*** Data for the task ***
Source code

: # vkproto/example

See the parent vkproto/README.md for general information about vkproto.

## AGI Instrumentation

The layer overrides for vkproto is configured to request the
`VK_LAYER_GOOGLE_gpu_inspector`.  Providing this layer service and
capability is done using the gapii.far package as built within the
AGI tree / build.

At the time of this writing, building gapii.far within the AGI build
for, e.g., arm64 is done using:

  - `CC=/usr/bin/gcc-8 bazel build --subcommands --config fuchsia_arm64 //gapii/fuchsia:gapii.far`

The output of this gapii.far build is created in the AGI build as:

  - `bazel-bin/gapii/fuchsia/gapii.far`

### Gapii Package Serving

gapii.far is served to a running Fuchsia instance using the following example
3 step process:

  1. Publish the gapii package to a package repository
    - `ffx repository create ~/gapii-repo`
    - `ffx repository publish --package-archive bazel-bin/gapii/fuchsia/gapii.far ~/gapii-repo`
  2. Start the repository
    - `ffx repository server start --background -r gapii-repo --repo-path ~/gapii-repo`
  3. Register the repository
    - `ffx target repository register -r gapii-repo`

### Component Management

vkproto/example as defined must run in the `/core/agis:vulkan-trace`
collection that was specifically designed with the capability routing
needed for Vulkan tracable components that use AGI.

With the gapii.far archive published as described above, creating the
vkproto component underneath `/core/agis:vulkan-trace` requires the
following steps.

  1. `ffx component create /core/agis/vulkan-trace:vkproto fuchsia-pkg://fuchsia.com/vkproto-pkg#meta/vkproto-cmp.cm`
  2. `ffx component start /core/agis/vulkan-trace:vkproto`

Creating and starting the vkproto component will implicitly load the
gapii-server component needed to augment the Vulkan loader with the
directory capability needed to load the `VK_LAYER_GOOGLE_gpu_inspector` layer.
***
*** Data for the task ***
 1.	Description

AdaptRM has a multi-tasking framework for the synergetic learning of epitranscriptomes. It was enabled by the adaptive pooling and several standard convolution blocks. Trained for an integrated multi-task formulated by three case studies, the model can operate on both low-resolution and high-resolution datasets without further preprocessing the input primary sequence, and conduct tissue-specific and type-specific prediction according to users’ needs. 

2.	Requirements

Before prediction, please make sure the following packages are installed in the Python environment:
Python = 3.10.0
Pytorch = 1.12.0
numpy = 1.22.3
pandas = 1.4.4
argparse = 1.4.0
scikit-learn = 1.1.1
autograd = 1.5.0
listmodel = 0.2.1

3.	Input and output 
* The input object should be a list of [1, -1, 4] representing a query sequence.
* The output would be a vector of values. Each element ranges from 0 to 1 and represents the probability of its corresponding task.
***
◆ What the task requires ◆
What you return must be the lines above that run from the line with "target repository register" to the line with "directory capability needed", inclusive, each copied exactly.

◆ Written solution ◆
    - `ffx target repository register -r gapii-repo`

### Component Management

vkproto/example as defined must run in the `/core/agis:vulkan-trace`
collection that was specifically designed with the capability routing
needed for Vulkan tracable components that use AGI.

With the gapii.far archive published as described above, creating the
vkproto component underneath `/core/agis:vulkan-trace` requires the
following steps.

  1. `ffx component create /core/agis/vulkan-trace:vkproto fuchsia-pkg://fuchsia.com/vkproto-pkg#meta/vkproto-cmp.cm`
  2. `ffx component start /core/agis/vulkan-trace:vkproto`

Creating and starting the vkproto component will implicitly load the
gapii-server component needed to augment the Vulkan loader with the
directory capability needed to load the `VK_LAYER_GOOGLE_gpu_inspector` layer.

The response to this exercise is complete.